- **What to produce**
Show every line of the data that contains the string "docs".

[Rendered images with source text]
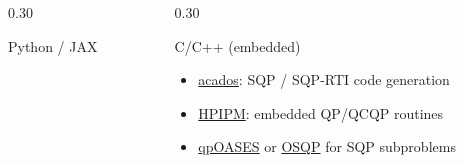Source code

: \begin{frame}
\begin{columns}[T,totalwidth=0.98\textwidth]
\begin{column}{0.30\textwidth}
\begin{block}{Python / JAX}
\begin{minipage}[t][0.39\textheight][t]{\linewidth}
\begin{itemize}
                    \end{itemize}
                \end{minipage}
            \end{block}
        \end{column}\pause%
        \begin{column}{0.30\textwidth}
            \begin{block}{C/C++ (embedded)}
                \begin{minipage}[t][0.39\textheight][t]{\linewidth}
                    \begin{itemize}
                        \item \href{https://docs.acados.org/}{acados}: SQP / SQP-RTI code generation
                        \item \href{https://github.com/giaf/hpipm}{HPIPM}: embedded QP/QCQP routines
                        \item \href{https://coin-or.github.io/qpOASES/doc/3.0/doxygen/index.html}{qpOASES} or \href{https://osqp.org/docs/}{OSQP} for SQP subproblems
                    \end{itemize}
                \end{minipage}
            \end{block}
        \end{column}
    \end{columns}
\end{frame}

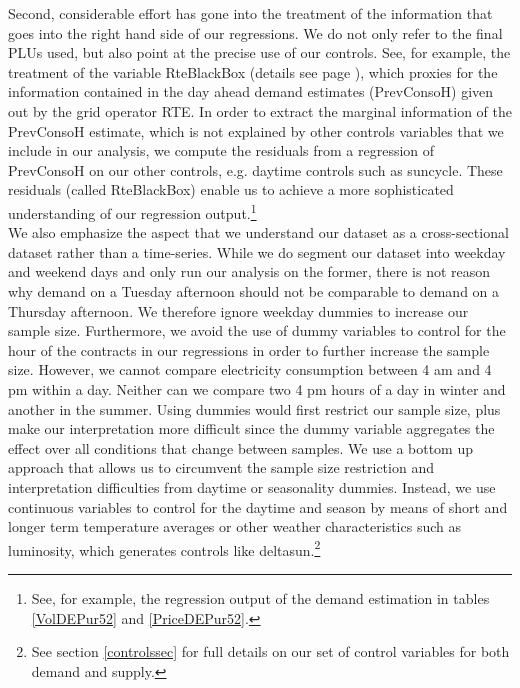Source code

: Second, considerable effort has gone into the treatment of the information that goes into the right hand side of our regressions. We do not only refer to the final PLUs used, but also point at the precise use of our controls. See, for example, the treatment of the variable RteBlackBox (details see page \pageref{RteBlackBox}), which proxies for the information contained in the day ahead demand estimates (PrevConsoH) given out by the grid operator RTE. In order to extract the marginal information of the PrevConsoH estimate, which is not explained by other controls variables that we include in our analysis, we compute the residuals from a regression of PrevConsoH on our other controls, e.g. daytime controls such as suncycle. These residuals (called RteBlackBox) enable us to achieve a more sophisticated understanding of our regression output.\footnote{See, for example, the regression output of the demand estimation in tables \ref{VolDEPur52} and \ref{PriceDEPur52}.}\\

We also emphasize the aspect that we understand our dataset as a cross-sectional dataset rather than a time-series. 
\label{nodummies}
While we do segment our dataset into weekday and weekend days and only run our analysis on the former, there is not reason why demand on a Tuesday afternoon should not be comparable to demand on a Thursday afternoon. We therefore ignore weekday dummies to increase our sample size. Furthermore, we avoid the use of dummy variables to control for the hour of the contracts in our regressions in order to further increase the sample size. However, we cannot compare electricity consumption between 4 am and 4 pm within a day. Neither can we compare two 4 pm hours of a day in winter and another in the summer. Using dummies would first restrict our sample size, plus make our interpretation more difficult since the dummy variable aggregates the effect over all conditions that change between samples. We use a bottom up approach that allows us to circumvent the sample size restriction and interpretation difficulties from daytime or seasonality dummies. Instead, we use continuous variables to control for the daytime and season by means of short and longer term temperature averages or other weather characteristics such as luminosity, which generates controls like deltasun.\footnote{See section \ref{controlssec} for full details on our set of control variables for both demand and supply.} \\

- **Finished exercise**
                        \item \href{https://docs.acados.org/}{acados}: SQP / SQP-RTI code generation
                        \item \href{https://coin-or.github.io/qpOASES/doc/3.0/doxygen/index.html}{qpOASES} or \href{https://osqp.org/docs/}{OSQP} for SQP subproblems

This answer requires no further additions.